Tell us about your background.
I am an assistant professor at the Institute of Data Science at Maastricht University. My research interests cover privacy-preserving distributed data mining, federated/distributed machine learning, synthetic data generation, decentralized personal health data management, health data sharing, management and analysis, personal knowledge graphs, and linked data.
I applied data science technologies (e.g., deep learning models, federated machine learning models, GANS) to solve research challenges in health domains such as diabetes, rare diseases (Leukemia), cardiovascular diseases, and sleeping disorders, and also in social sciences.
How has your work with WiDS influenced your life and career?
WiDS encourages me to look at and solve the gender balance in data science field and contribute to solving this issue in a correct way. I am more likely to join women in science activities, looking for female role models, and being more confident as a female researcher in data science.
What were the most successful aspects of your WiDS 2023 events?
The most successful aspect of my WiDS datathon event would be engaging young generations, industry participants, and people with other background to join the event. We connected people from different sectors and different levels together.

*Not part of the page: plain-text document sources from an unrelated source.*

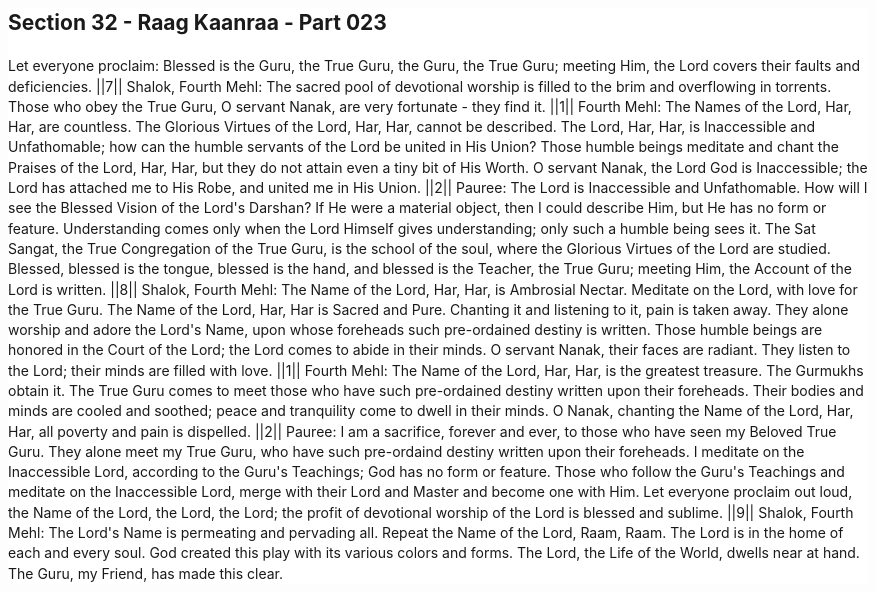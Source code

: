 ## Section 32 - Raag Kaanraa - Part 023

Let everyone proclaim: Blessed is the Guru, the True Guru, the Guru, the True Guru; meeting Him, the Lord covers their faults and deficiencies. ||7||
Shalok, Fourth Mehl:
The sacred pool of devotional worship is filled to the brim and overflowing in torrents.
Those who obey the True Guru, O servant Nanak, are very fortunate - they find it. ||1||
Fourth Mehl:
The Names of the Lord, Har, Har, are countless. The Glorious Virtues of the Lord, Har, Har, cannot be described.
The Lord, Har, Har, is Inaccessible and Unfathomable; how can the humble servants of the Lord be united in His Union?
Those humble beings meditate and chant the Praises of the Lord, Har, Har, but they do not attain even a tiny bit of His Worth.
O servant Nanak, the Lord God is Inaccessible; the Lord has attached me to His Robe, and united me in His Union. ||2||
Pauree:
The Lord is Inaccessible and Unfathomable. How will I see the Blessed Vision of the Lord's Darshan?
If He were a material object, then I could describe Him, but He has no form or feature.
Understanding comes only when the Lord Himself gives understanding; only such a humble being sees it.
The Sat Sangat, the True Congregation of the True Guru, is the school of the soul, where the Glorious Virtues of the Lord are studied.
Blessed, blessed is the tongue, blessed is the hand, and blessed is the Teacher, the True Guru; meeting Him, the Account of the Lord is written. ||8||
Shalok, Fourth Mehl:
The Name of the Lord, Har, Har, is Ambrosial Nectar. Meditate on the Lord, with love for the True Guru.
The Name of the Lord, Har, Har is Sacred and Pure. Chanting it and listening to it, pain is taken away.
They alone worship and adore the Lord's Name, upon whose foreheads such pre-ordained destiny is written.
Those humble beings are honored in the Court of the Lord; the Lord comes to abide in their minds.
O servant Nanak, their faces are radiant. They listen to the Lord; their minds are filled with love. ||1||
Fourth Mehl:
The Name of the Lord, Har, Har, is the greatest treasure. The Gurmukhs obtain it.
The True Guru comes to meet those who have such pre-ordained destiny written upon their foreheads.
Their bodies and minds are cooled and soothed; peace and tranquility come to dwell in their minds.
O Nanak, chanting the Name of the Lord, Har, Har, all poverty and pain is dispelled. ||2||
Pauree:
I am a sacrifice, forever and ever, to those who have seen my Beloved True Guru.
They alone meet my True Guru, who have such pre-ordaind destiny written upon their foreheads.
I meditate on the Inaccessible Lord, according to the Guru's Teachings; God has no form or feature.
Those who follow the Guru's Teachings and meditate on the Inaccessible Lord, merge with their Lord and Master and become one with Him.
Let everyone proclaim out loud, the Name of the Lord, the Lord, the Lord; the profit of devotional worship of the Lord is blessed and sublime. ||9||
Shalok, Fourth Mehl:
The Lord's Name is permeating and pervading all. Repeat the Name of the Lord, Raam, Raam.
The Lord is in the home of each and every soul. God created this play with its various colors and forms.
The Lord, the Life of the World, dwells near at hand. The Guru, my Friend, has made this clear.
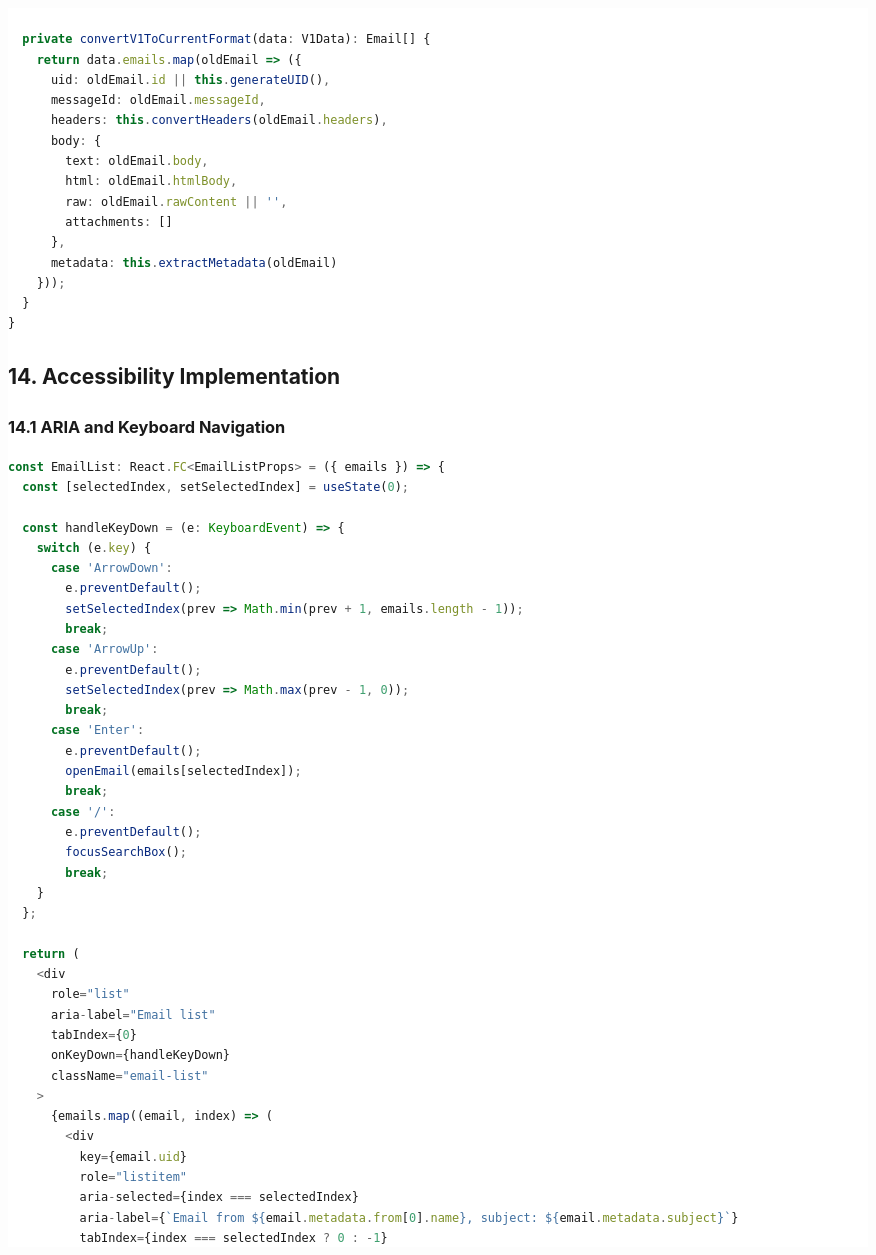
 ```typescript
  
  private convertV1ToCurrentFormat(data: V1Data): Email[] {
    return data.emails.map(oldEmail => ({
      uid: oldEmail.id || this.generateUID(),
      messageId: oldEmail.messageId,
      headers: this.convertHeaders(oldEmail.headers),
      body: {
        text: oldEmail.body,
        html: oldEmail.htmlBody,
        raw: oldEmail.rawContent || '',
        attachments: []
      },
      metadata: this.extractMetadata(oldEmail)
    }));
  }
}
```

## 14. Accessibility Implementation

### 14.1 ARIA and Keyboard Navigation

```typescript
const EmailList: React.FC<EmailListProps> = ({ emails }) => {
  const [selectedIndex, setSelectedIndex] = useState(0);
  
  const handleKeyDown = (e: KeyboardEvent) => {
    switch (e.key) {
      case 'ArrowDown':
        e.preventDefault();
        setSelectedIndex(prev => Math.min(prev + 1, emails.length - 1));
        break;
      case 'ArrowUp':
        e.preventDefault();
        setSelectedIndex(prev => Math.max(prev - 1, 0));
        break;
      case 'Enter':
        e.preventDefault();
        openEmail(emails[selectedIndex]);
        break;
      case '/':
        e.preventDefault();
        focusSearchBox();
        break;
    }
  };
  
  return (
    <div
      role="list"
      aria-label="Email list"
      tabIndex={0}
      onKeyDown={handleKeyDown}
      className="email-list"
    >
      {emails.map((email, index) => (
        <div
          key={email.uid}
          role="listitem"
          aria-selected={index === selectedIndex}
          aria-label={`Email from ${email.metadata.from[0].name}, subject: ${email.metadata.subject}`}
          tabIndex={index === selectedIndex ? 0 : -1}
```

In what ways have you seen others in your community affected by your WiDS events?
Researchers or experts with different backgrounds joined our event, learned some data science knowledge and got connected with data scientists. They continued connections and started collaborations after the event.
What are you eager to do in the future for your communities?
I would like to extend the events and impact from university level to high school and society level. To fundamentally solve the gender imbalance issue within data science field, we need to start from primary school and high schools when students start thinking about their future and career.